Start of Source material
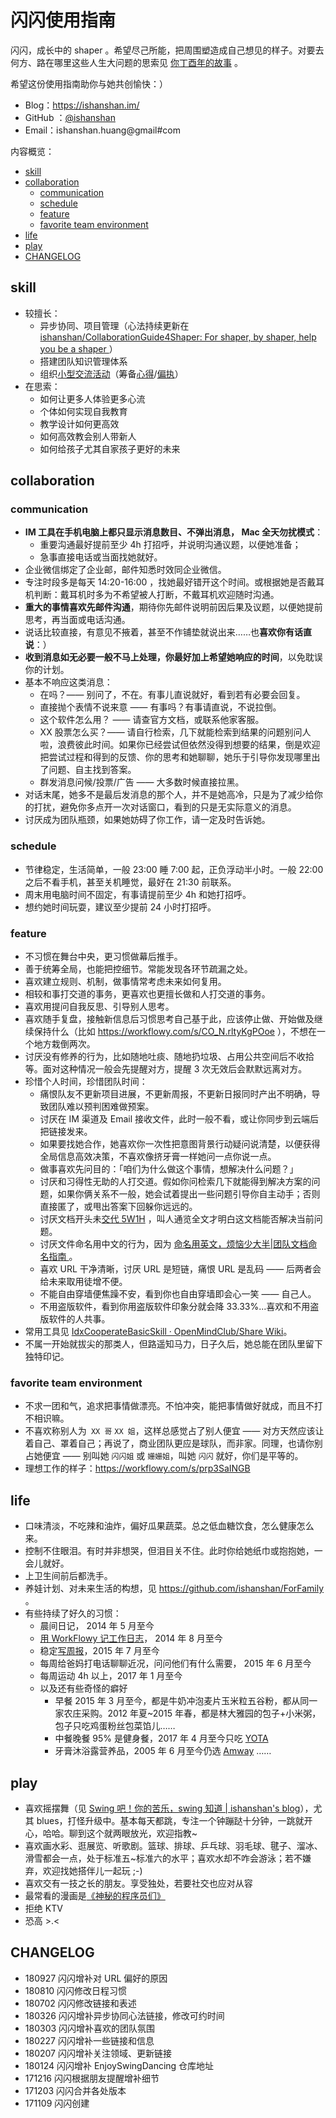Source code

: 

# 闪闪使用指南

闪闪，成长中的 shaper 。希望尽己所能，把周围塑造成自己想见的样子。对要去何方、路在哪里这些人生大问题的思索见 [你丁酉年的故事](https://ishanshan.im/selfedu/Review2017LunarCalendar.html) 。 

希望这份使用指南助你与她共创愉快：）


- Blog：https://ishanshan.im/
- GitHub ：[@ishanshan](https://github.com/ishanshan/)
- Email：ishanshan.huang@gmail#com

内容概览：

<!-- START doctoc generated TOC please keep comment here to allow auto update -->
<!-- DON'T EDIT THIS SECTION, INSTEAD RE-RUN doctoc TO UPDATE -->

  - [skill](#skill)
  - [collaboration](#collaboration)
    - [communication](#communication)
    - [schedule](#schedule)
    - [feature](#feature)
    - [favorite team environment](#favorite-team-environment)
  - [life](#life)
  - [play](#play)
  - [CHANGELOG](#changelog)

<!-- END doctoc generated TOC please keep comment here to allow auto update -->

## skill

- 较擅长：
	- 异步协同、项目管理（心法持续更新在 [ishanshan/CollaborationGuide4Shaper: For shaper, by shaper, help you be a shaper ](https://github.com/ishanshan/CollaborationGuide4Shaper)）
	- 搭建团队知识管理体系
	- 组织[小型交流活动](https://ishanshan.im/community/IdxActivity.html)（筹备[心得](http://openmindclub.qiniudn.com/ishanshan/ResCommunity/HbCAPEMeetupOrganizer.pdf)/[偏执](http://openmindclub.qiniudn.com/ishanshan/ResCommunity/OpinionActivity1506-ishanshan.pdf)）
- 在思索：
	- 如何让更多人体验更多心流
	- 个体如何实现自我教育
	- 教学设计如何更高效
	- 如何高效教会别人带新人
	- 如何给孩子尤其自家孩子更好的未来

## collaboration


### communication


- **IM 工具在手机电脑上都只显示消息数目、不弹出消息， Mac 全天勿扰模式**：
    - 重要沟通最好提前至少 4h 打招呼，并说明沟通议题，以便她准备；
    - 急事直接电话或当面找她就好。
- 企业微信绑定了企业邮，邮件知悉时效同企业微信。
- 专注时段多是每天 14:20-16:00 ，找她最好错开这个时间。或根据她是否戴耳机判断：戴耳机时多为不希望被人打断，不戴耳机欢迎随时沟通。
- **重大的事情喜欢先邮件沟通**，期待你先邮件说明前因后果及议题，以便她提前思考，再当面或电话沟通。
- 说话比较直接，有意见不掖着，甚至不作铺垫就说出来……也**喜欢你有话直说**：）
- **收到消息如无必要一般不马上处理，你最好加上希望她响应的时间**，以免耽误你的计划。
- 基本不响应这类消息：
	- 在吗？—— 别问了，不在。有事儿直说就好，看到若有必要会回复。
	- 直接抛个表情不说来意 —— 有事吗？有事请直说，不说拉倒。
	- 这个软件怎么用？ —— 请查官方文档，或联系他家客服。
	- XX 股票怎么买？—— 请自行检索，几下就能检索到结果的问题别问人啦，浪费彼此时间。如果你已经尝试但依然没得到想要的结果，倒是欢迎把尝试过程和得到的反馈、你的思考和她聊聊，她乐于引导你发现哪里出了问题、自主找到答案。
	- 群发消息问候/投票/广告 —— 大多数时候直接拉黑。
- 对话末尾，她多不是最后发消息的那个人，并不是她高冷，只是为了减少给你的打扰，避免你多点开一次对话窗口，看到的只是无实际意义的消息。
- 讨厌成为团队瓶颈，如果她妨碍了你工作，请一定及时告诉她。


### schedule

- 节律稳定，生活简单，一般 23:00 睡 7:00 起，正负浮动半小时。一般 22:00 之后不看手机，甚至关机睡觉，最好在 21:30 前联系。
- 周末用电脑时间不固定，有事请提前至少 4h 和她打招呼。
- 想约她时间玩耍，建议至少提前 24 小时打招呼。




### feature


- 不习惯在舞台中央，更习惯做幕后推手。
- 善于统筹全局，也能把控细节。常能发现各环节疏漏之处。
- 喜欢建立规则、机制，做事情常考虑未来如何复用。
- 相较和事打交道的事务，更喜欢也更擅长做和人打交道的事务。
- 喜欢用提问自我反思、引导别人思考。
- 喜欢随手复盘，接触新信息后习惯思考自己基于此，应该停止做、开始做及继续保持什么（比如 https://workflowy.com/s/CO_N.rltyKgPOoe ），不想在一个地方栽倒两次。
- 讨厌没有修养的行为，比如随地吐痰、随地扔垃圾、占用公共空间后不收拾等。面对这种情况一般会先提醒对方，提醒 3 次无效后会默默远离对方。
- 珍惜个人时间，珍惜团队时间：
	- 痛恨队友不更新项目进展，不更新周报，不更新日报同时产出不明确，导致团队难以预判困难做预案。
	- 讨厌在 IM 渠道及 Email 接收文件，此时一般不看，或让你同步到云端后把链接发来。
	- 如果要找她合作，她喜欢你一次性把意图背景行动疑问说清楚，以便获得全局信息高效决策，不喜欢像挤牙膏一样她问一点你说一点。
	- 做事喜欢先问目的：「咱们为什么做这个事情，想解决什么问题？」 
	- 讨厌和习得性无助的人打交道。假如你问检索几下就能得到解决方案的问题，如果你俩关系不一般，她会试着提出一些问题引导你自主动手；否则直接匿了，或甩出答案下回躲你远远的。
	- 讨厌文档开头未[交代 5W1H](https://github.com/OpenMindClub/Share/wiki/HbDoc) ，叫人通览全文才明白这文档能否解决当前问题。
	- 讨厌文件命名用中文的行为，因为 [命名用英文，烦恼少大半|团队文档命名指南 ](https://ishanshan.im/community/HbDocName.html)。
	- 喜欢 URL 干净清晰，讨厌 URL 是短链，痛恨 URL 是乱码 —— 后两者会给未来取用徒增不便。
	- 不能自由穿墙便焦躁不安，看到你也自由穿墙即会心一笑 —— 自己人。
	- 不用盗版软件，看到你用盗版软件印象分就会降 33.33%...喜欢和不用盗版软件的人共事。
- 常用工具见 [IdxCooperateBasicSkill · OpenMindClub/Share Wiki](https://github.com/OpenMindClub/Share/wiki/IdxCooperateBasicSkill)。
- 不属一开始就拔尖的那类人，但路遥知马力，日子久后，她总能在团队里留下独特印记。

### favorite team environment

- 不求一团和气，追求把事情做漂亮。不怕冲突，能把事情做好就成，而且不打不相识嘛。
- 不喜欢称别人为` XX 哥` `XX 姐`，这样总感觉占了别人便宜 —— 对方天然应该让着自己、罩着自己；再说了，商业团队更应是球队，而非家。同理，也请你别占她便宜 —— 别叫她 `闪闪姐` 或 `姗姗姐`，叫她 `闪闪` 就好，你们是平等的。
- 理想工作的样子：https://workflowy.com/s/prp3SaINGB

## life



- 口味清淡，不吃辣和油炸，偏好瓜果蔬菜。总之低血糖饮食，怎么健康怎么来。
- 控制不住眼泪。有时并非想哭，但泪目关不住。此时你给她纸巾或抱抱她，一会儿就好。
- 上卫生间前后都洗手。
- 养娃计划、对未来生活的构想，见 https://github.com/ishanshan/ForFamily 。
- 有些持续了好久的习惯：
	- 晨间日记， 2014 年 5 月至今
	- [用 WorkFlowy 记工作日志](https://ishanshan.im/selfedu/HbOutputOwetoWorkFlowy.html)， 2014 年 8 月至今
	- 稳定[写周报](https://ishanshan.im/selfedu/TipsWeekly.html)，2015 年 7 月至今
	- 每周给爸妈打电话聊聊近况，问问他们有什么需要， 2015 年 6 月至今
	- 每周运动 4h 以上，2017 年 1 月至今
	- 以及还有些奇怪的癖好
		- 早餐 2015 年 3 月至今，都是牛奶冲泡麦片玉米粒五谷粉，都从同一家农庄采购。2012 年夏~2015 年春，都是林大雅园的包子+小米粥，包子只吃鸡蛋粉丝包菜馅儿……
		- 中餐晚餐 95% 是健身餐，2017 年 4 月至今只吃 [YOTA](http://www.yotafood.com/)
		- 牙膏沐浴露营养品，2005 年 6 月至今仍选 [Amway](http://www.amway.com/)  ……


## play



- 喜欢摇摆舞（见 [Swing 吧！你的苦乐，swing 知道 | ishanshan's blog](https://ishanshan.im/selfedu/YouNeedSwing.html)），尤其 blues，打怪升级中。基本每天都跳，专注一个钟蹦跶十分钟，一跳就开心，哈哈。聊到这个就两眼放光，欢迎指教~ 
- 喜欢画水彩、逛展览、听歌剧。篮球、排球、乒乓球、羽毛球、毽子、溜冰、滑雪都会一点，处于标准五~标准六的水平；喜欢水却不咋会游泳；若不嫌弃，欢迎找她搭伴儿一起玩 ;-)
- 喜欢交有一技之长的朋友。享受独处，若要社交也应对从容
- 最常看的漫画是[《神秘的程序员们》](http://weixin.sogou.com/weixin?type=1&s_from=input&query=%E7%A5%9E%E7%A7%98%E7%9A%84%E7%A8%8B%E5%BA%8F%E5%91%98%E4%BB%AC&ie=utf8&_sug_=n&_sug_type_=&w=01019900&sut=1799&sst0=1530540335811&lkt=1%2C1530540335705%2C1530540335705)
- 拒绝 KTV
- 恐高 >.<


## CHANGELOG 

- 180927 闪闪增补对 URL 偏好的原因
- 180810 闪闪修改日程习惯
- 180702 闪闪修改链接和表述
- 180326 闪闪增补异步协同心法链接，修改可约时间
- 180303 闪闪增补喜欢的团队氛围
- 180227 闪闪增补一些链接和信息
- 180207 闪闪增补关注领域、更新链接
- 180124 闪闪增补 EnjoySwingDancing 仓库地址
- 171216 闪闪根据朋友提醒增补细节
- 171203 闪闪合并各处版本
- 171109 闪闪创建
End of Source material
_What you are asked to do:_ Scan the records for the string "auto". Copy each line in which it appears.

_Response to this task:_
<!-- START doctoc generated TOC please keep comment here to allow auto update -->
<!-- END doctoc generated TOC please keep comment here to allow auto update -->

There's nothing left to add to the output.